AWS Data Stores

Robust Intelligence supports loading data directly from AWS. Today, S3 is the only natively supported Cloud Store. Configure AWS Data Stores using the UI.

Configuring AWS Data Stores Integration

In order to configure the AWS Data Store Integration, there are 2 authentication methods:

Access Key Based Authentication

In order to configure AWS Data Stores via access key based authentication, you need to enter the following information:

  1. Access Key ID

  2. Secret Access Key

You can find more information by the following this AWS Guide

IAM Roles for Service Accounts Based Authentication

Integrations support authenticating using AWS Role ARN in the same way when deploying the Agent.

To enable the integration using Role ARN, you only need to associate the service accounts rime-agent-model-tester with the agents where you intend to use the integration. You can find more information by following this AWS Guide.

Note: You do not need to update the service account rime-agent-model-tester with the new Role ARN as this will be updated during runtime when the integration is used.

Using the AWS Integration

After configuring the integration, use it to register datasets and models. When registering datasets, the path field can point to files of type csv, Parquet, jsonl, jsonl.gz, and json.gz. In this case, data_type does not need to be specified and defaults to "DATA_TYPE_UNSPECIFIED".

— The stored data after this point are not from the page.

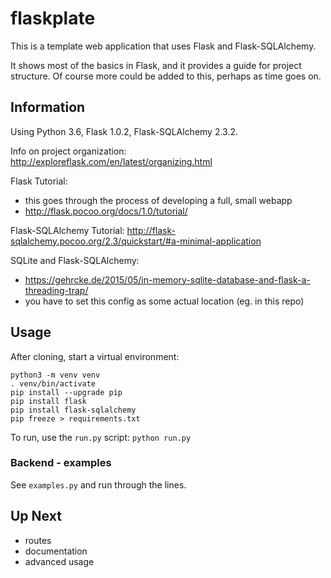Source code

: # flaskplate
This is a template web application that uses Flask and Flask-SQLAlchemy.

It shows most of the basics in Flask, and it provides a guide for project structure.
Of course more could be added to this, perhaps as time goes on.

## Information
Using Python 3.6, Flask 1.0.2, Flask-SQLAlchemy 2.3.2. 

Info on project organization:
http://exploreflask.com/en/latest/organizing.html

Flask Tutorial:
- this goes through the process of developing a full, small webapp
- http://flask.pocoo.org/docs/1.0/tutorial/

Flask-SQLAlchemy Tutorial:
http://flask-sqlalchemy.pocoo.org/2.3/quickstart/#a-minimal-application

SQLite and Flask-SQLAlchemy:
- https://gehrcke.de/2015/05/in-memory-sqlite-database-and-flask-a-threading-trap/
- you have to set this config as some actual location (eg. in this repo)


## Usage
After cloning, start a virtual environment:
```
python3 -m venv venv
. venv/bin/activate
pip install --upgrade pip
pip install flask
pip install flask-sqlalchemy
pip freeze > requirements.txt
```

To run, use the `run.py` script:
`python run.py`

### Backend - examples
See `examples.py` and run through the lines.

## Up Next
- routes
- documentation
- advanced usage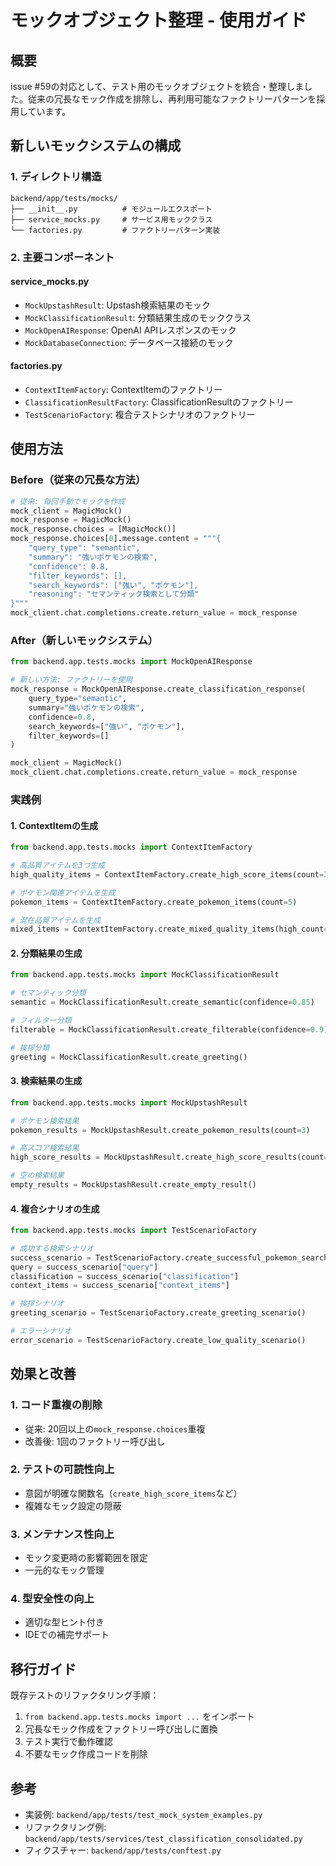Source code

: # モックオブジェクト整理 - 使用ガイド

## 概要

issue #59の対応として、テスト用のモックオブジェクトを統合・整理しました。従来の冗長なモック作成を排除し、再利用可能なファクトリーパターンを採用しています。

## 新しいモックシステムの構成

### 1. ディレクトリ構造

```
backend/app/tests/mocks/
├── __init__.py          # モジュールエクスポート
├── service_mocks.py     # サービス用モッククラス
└── factories.py         # ファクトリーパターン実装
```

### 2. 主要コンポーネント

#### service_mocks.py
- `MockUpstashResult`: Upstash検索結果のモック
- `MockClassificationResult`: 分類結果生成のモッククラス  
- `MockOpenAIResponse`: OpenAI APIレスポンスのモック
- `MockDatabaseConnection`: データベース接続のモック

#### factories.py
- `ContextItemFactory`: ContextItemのファクトリー
- `ClassificationResultFactory`: ClassificationResultのファクトリー
- `TestScenarioFactory`: 複合テストシナリオのファクトリー

## 使用方法

### Before（従来の冗長な方法）

```python
# 従来: 毎回手動でモックを作成
mock_client = MagicMock()
mock_response = MagicMock()
mock_response.choices = [MagicMock()]
mock_response.choices[0].message.content = """{
    "query_type": "semantic",
    "summary": "強いポケモンの検索",
    "confidence": 0.8,
    "filter_keywords": [],
    "search_keywords": ["強い", "ポケモン"],
    "reasoning": "セマンティック検索として分類"
}"""
mock_client.chat.completions.create.return_value = mock_response
```

### After（新しいモックシステム）

```python
from backend.app.tests.mocks import MockOpenAIResponse

# 新しい方法: ファクトリーを使用
mock_response = MockOpenAIResponse.create_classification_response(
    query_type="semantic",
    summary="強いポケモンの検索",
    confidence=0.8,
    search_keywords=["強い", "ポケモン"],
    filter_keywords=[]
)

mock_client = MagicMock()
mock_client.chat.completions.create.return_value = mock_response
```

### 実践例

#### 1. ContextItemの生成

```python
from backend.app.tests.mocks import ContextItemFactory

# 高品質アイテムを3つ生成
high_quality_items = ContextItemFactory.create_high_score_items(count=3, base_score=0.9)

# ポケモン関連アイテムを生成
pokemon_items = ContextItemFactory.create_pokemon_items(count=5)

# 混在品質アイテムを生成
mixed_items = ContextItemFactory.create_mixed_quality_items(high_count=2, low_count=3)
```

#### 2. 分類結果の生成

```python
from backend.app.tests.mocks import MockClassificationResult

# セマンティック分類
semantic = MockClassificationResult.create_semantic(confidence=0.85)

# フィルター分類  
filterable = MockClassificationResult.create_filterable(confidence=0.9)

# 挨拶分類
greeting = MockClassificationResult.create_greeting()
```

#### 3. 検索結果の生成

```python
from backend.app.tests.mocks import MockUpstashResult

# ポケモン検索結果
pokemon_results = MockUpstashResult.create_pokemon_results(count=3)

# 高スコア検索結果
high_score_results = MockUpstashResult.create_high_score_results(count=3, base_score=0.9)

# 空の検索結果
empty_results = MockUpstashResult.create_empty_result()
```

#### 4. 複合シナリオの生成

```python
from backend.app.tests.mocks import TestScenarioFactory

# 成功する検索シナリオ
success_scenario = TestScenarioFactory.create_successful_pokemon_search()
query = success_scenario["query"]
classification = success_scenario["classification"] 
context_items = success_scenario["context_items"]

# 挨拶シナリオ
greeting_scenario = TestScenarioFactory.create_greeting_scenario()

# エラーシナリオ
error_scenario = TestScenarioFactory.create_low_quality_scenario()
```

## 効果と改善

### 1. コード重複の削除
- 従来: 20回以上の`mock_response.choices`重複
- 改善後: 1回のファクトリー呼び出し

### 2. テストの可読性向上
- 意図が明確な関数名（`create_high_score_items`など）
- 複雑なモック設定の隠蔽

### 3. メンテナンス性向上
- モック変更時の影響範囲を限定
- 一元的なモック管理

### 4. 型安全性の向上
- 適切な型ヒント付き
- IDEでの補完サポート

## 移行ガイド

既存テストのリファクタリング手順：

1. `from backend.app.tests.mocks import ...` をインポート
2. 冗長なモック作成をファクトリー呼び出しに置換
3. テスト実行で動作確認
4. 不要なモック作成コードを削除

## 参考

- 実装例: `backend/app/tests/test_mock_system_examples.py`
- リファクタリング例: `backend/app/tests/services/test_classification_consolidated.py`
- フィクスチャー: `backend/app/tests/conftest.py`
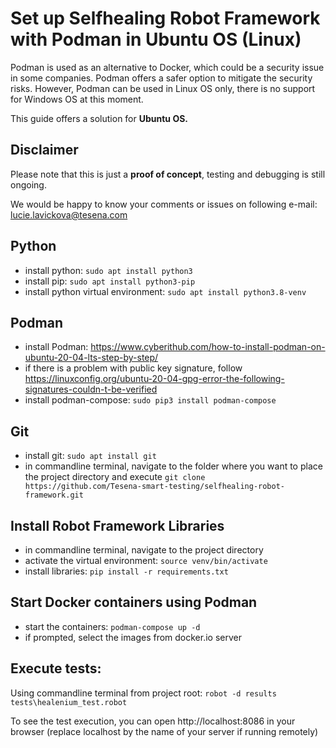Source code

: # Set up Selfhealing Robot Framework with Podman in Ubuntu OS (Linux)
Podman is used as an alternative to Docker, which could be a security issue in some companies. Podman offers a safer option to mitigate the security risks. However, Podman can be used in Linux OS only, there is no support for Windows OS at this moment. 

This guide offers a solution for **Ubuntu OS.**

## Disclaimer
Please note that this is just a **proof of concept**, testing and debugging is still ongoing. 

We would be happy to know your comments or issues on following e-mail: lucie.lavickova@tesena.com

## Python
- install python: ```sudo apt install python3```
- install pip: ```sudo apt install python3-pip```
- install python virtual environment: ```sudo apt install python3.8-venv```
## Podman
- install Podman: https://www.cyberithub.com/how-to-install-podman-on-ubuntu-20-04-lts-step-by-step/
- if there is a problem with public key signature, follow https://linuxconfig.org/ubuntu-20-04-gpg-error-the-following-signatures-couldn-t-be-verified
- install podman-compose: ```sudo pip3 install podman-compose```
## Git
- install git: ```sudo apt install git```
- in commandline terminal, navigate to the folder where you want to place the project directory and execute ```git clone https://github.com/Tesena-smart-testing/selfhealing-robot-framework.git```
## Install Robot Framework Libraries
- in commandline terminal, navigate to the project directory
- activate the virtual environment: ```source venv/bin/activate```
- install libraries: ```pip install -r requirements.txt```
## Start Docker containers using Podman
- start the containers: ```podman-compose up -d```
- if prompted, select the images from docker.io server
## Execute tests:
Using commandline terminal from project root: ```robot -d results tests\healenium_test.robot```

To see the test execution, you can open http://localhost:8086 in your browser (replace localhost by the name of your server if running remotely)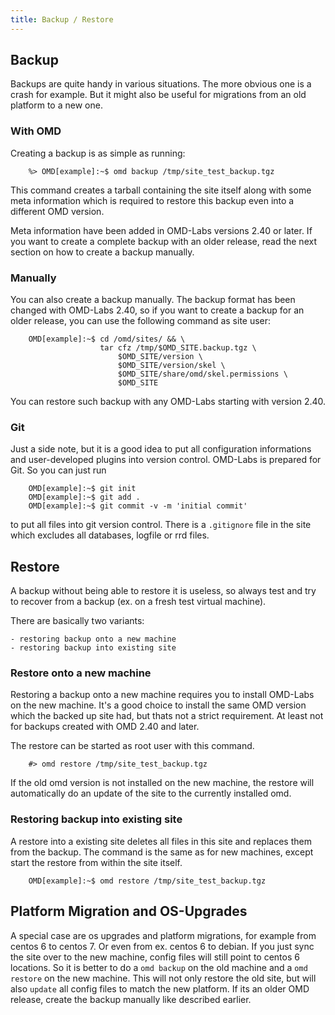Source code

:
 ```yaml
---
title: Backup / Restore
---
```


## Backup

Backups are quite handy in various situations. The more obvious one is a crash
for example. But it might also be useful for migrations from an old platform
to a new one.

### With OMD

Creating a backup is as simple as running:

```
    %> OMD[example]:~$ omd backup /tmp/site_test_backup.tgz
```

This command creates a tarball containing the site itself along with some
meta information which is required to restore this backup even into a different
OMD version.

Meta information have been added in OMD-Labs versions 2.40 or later. If you want
to create a complete backup with an older release, read the next section on
how to create a backup manually.

### Manually

You can also create a backup manually. The backup format has been changed with
OMD-Labs 2.40, so if you want to create a backup for an older release, you can
use the following command as site user:

```
    OMD[example]:~$ cd /omd/sites/ && \
                    tar cfz /tmp/$OMD_SITE.backup.tgz \
                        $OMD_SITE/version \
                        $OMD_SITE/version/skel \
                        $OMD_SITE/share/omd/skel.permissions \
                        $OMD_SITE
```

You can restore such backup with any OMD-Labs starting with version 2.40.

### Git

Just a side note, but it is a good idea to put all configuration informations
and user-developed plugins into version control. OMD-Labs is prepared for Git.
So you can just run

```
    OMD[example]:~$ git init
    OMD[example]:~$ git add .
    OMD[example]:~$ git commit -v -m 'initial commit'
```

to put all files into git version control. There is a `.gitignore` file in the
site which excludes all databases, logfile or rrd files.


## Restore

A backup without being able to restore it is useless, so always test and try to
recover from a backup (ex. on a fresh test virtual machine).

There are basically two variants:

    - restoring backup onto a new machine
    - restoring backup into existing site


### Restore onto a new machine

Restoring a backup onto a new machine requires you to install OMD-Labs on the
new machine. It's a good choice to install the same OMD version which the backed up
site had, but thats not a strict requirement. At least not for backups created with
OMD 2.40 and later.

The restore can be started as root user with this command.

```
    #> omd restore /tmp/site_test_backup.tgz
```

If the old omd version is not installed on the new machine, the restore will
automatically do an update of the site to the currently installed omd.

### Restoring backup into existing site

A restore into a existing site deletes all files in this site and replaces
them from the backup. The command is the same as for new machines, except
start the restore from within the site itself.

```
    OMD[example]:~$ omd restore /tmp/site_test_backup.tgz
```

## Platform Migration and OS-Upgrades

A special case are os upgrades and platform migrations, for example from centos 6
to centos 7. Or even from ex. centos 6 to debian. If you just sync the site over
to the new machine, config files will still point to centos 6 locations. So it
is better to do a `omd backup` on the old machine and a `omd restore` on the
new machine. This will not only restore the old site, but will also `update`
all config files to match the new platform. If its an older OMD release, create
the backup manually like described earlier.
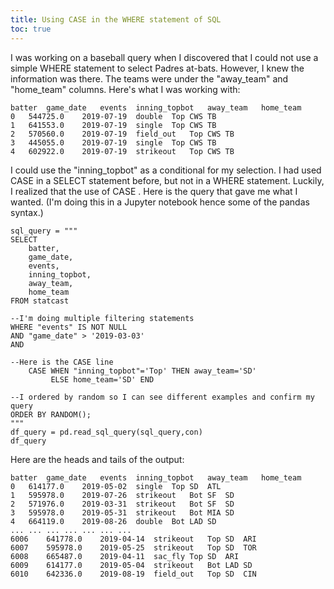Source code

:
 ```yaml
---
title: Using CASE in the WHERE statement of SQL
toc: true
---
```


I was working on a baseball query when I discovered that I could not use a simple WHERE statement to select Padres at-bats. However, I knew the information was there. The teams were under the "away_team" and "home_team" columns. Here's what I was working with:

```
batter	game_date	events	inning_topbot	away_team	home_team
0	544725.0	2019-07-19	double	Top	CWS	TB
1	641553.0	2019-07-19	single	Top	CWS	TB
2	570560.0	2019-07-19	field_out	Top	CWS	TB
3	445055.0	2019-07-19	single	Top	CWS	TB
4	602922.0	2019-07-19	strikeout	Top	CWS	TB
```

I could use the "inning_topbot" as a conditional for my selection. I had used CASE in a SELECT statement before, but not in a WHERE statement. Luckily, I realized that the use of CASE . Here is the query that gave me what I wanted. (I'm doing this in a Jupyter notebook hence some of the pandas syntax.)

```
sql_query = """
SELECT    
    batter, 
    game_date, 
    events,
    inning_topbot,
    away_team,
    home_team
FROM statcast

--I'm doing multiple filtering statements
WHERE "events" IS NOT NULL
AND "game_date" > '2019-03-03'
AND 

--Here is the CASE line
    CASE WHEN "inning_topbot"='Top' THEN away_team='SD'
         ELSE home_team='SD' END

--I ordered by random so I can see different examples and confirm my query
ORDER BY RANDOM();
"""
df_query = pd.read_sql_query(sql_query,con)
df_query
```

Here are the heads and tails of the output:

```
batter	game_date	events	inning_topbot	away_team	home_team
0	614177.0	2019-05-02	single	Top	SD	ATL
1	595978.0	2019-07-26	strikeout	Bot	SF	SD
2	571976.0	2019-03-31	strikeout	Bot	SF	SD
3	595978.0	2019-05-31	strikeout	Bot	MIA	SD
4	664119.0	2019-08-26	double	Bot	LAD	SD
...	...	...	...	...	...	...
6006	641778.0	2019-04-14	strikeout	Top	SD	ARI
6007	595978.0	2019-05-25	strikeout	Top	SD	TOR
6008	665487.0	2019-04-11	sac_fly	Top	SD	ARI
6009	614177.0	2019-05-04	strikeout	Bot	LAD	SD
6010	642336.0	2019-08-19	field_out	Top	SD	CIN
```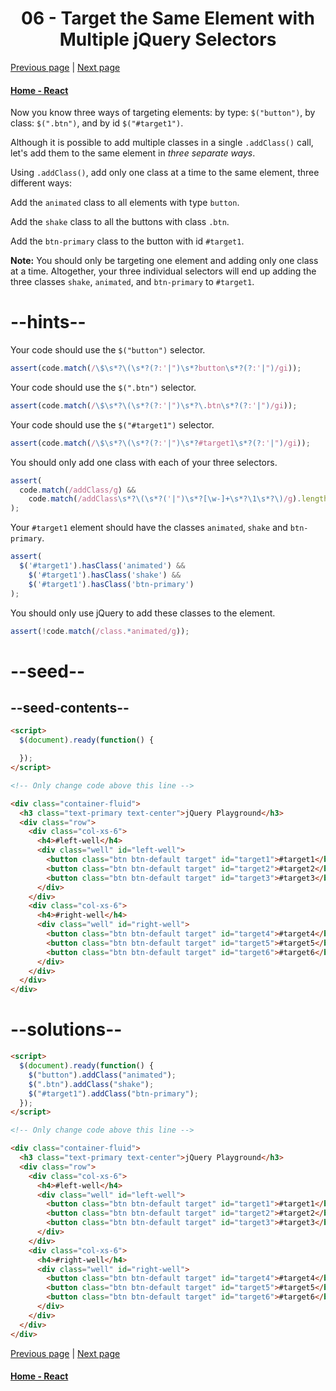 # <center>06 - Target the Same Element with Multiple jQuery Selectors</center>

[Previous page](05-delete-your-jquery-functions.md) | [Next page](07-remove-classes-from-an-element-with-jquery.md)

#### [Home - React](./README.md)



Now you know three ways of targeting elements: by type: `$("button")`, by class: `$(".btn")`, and by id `$("#target1")`.

Although it is possible to add multiple classes in a single `.addClass()` call, let's add them to the same element in *three separate ways*.

Using `.addClass()`, add only one class at a time to the same element, three different ways:

Add the `animated` class to all elements with type `button`.

Add the `shake` class to all the buttons with class `.btn`.

Add the `btn-primary` class to the button with id `#target1`.

**Note:** You should only be targeting one element and adding only one class at a time. Altogether, your three individual selectors will end up adding the three classes `shake`, `animated`, and `btn-primary` to `#target1`.

# --hints--

Your code should use the `$("button")` selector.

```js
assert(code.match(/\$\s*?\(\s*?(?:'|")\s*?button\s*?(?:'|")/gi));
```

Your code should use the `$(".btn")` selector.

```js
assert(code.match(/\$\s*?\(\s*?(?:'|")\s*?\.btn\s*?(?:'|")/gi));
```

Your code should use the `$("#target1")` selector.

```js
assert(code.match(/\$\s*?\(\s*?(?:'|")\s*?#target1\s*?(?:'|")/gi));
```

You should only add one class with each of your three selectors.

```js
assert(
  code.match(/addClass/g) &&
    code.match(/addClass\s*?\(\s*?('|")\s*?[\w-]+\s*?\1\s*?\)/g).length > 2
);
```

Your `#target1` element should have the classes `animated`‚ `shake` and `btn-primary`.

```js
assert(
  $('#target1').hasClass('animated') &&
    $('#target1').hasClass('shake') &&
    $('#target1').hasClass('btn-primary')
);
```

You should only use jQuery to add these classes to the element.

```js
assert(!code.match(/class.*animated/g));
```

# --seed--

## --seed-contents--

```html
<script>
  $(document).ready(function() {

  });
</script>

<!-- Only change code above this line -->

<div class="container-fluid">
  <h3 class="text-primary text-center">jQuery Playground</h3>
  <div class="row">
    <div class="col-xs-6">
      <h4>#left-well</h4>
      <div class="well" id="left-well">
        <button class="btn btn-default target" id="target1">#target1</button>
        <button class="btn btn-default target" id="target2">#target2</button>
        <button class="btn btn-default target" id="target3">#target3</button>
      </div>
    </div>
    <div class="col-xs-6">
      <h4>#right-well</h4>
      <div class="well" id="right-well">
        <button class="btn btn-default target" id="target4">#target4</button>
        <button class="btn btn-default target" id="target5">#target5</button>
        <button class="btn btn-default target" id="target6">#target6</button>
      </div>
    </div>
  </div>
</div>
```

# --solutions--

```html
<script>
  $(document).ready(function() {
    $("button").addClass("animated");
    $(".btn").addClass("shake");
    $("#target1").addClass("btn-primary");
  });
</script>

<!-- Only change code above this line -->

<div class="container-fluid">
  <h3 class="text-primary text-center">jQuery Playground</h3>
  <div class="row">
    <div class="col-xs-6">
      <h4>#left-well</h4>
      <div class="well" id="left-well">
        <button class="btn btn-default target" id="target1">#target1</button>
        <button class="btn btn-default target" id="target2">#target2</button>
        <button class="btn btn-default target" id="target3">#target3</button>
      </div>
    </div>
    <div class="col-xs-6">
      <h4>#right-well</h4>
      <div class="well" id="right-well">
        <button class="btn btn-default target" id="target4">#target4</button>
        <button class="btn btn-default target" id="target5">#target5</button>
        <button class="btn btn-default target" id="target6">#target6</button>
      </div>
    </div>
  </div>
</div>
```



[Previous page](05-delete-your-jquery-functions.md) | [Next page](07-remove-classes-from-an-element-with-jquery.md)

#### [Home - React](./README.md)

integration_id = "abe23******" #Choose the AWS Integraiton ID

project.register_dataset(
    name= f"ref_data_{dt}",
    data_config= {
        "connection_info": {
            "data_file": {
                "path": "s3://rime-blob-integration/data/fraud_ref.csv" #Enter the s3 file path
            }
        },
        "data_params": {"label_col": "label"}
    },
    integration_id= integration_id
)

model_id = project.register_model(
    name= f"model_{dt}",
    model_config= {
        "model_path": {
            "path": "s3://rime-blob-integration/models/fraud_model.py" #Enter the s3 file path
        }
    },
    integration_id= integration_id
)

The AWS integration can also be used to register a Delta lake table on S3. The path mush point to the S3 folder where the Delta lake table exists and the "data_type": "DATA_TYPE_DELTA_TABLE" must be specified.

integration_id = "abe23******" #Choose the AWS Integraiton ID

project.register_dataset(
    name= f"ref_data_{dt}",
    data_config= {
        "connection_info": {
            "data_file": {
                "path": "s3://rime-blob-integration/data/delta_table/fraud_ref", #Enter the delta table path on s3
                "data_type": "DATA_TYPE_DELTA_TABLE"
            }
        },
        "data_params": {"label_col": "label"}
    },
    integration_id= integration_id
)

More information on defining the configurations is available in the Data Configuration section.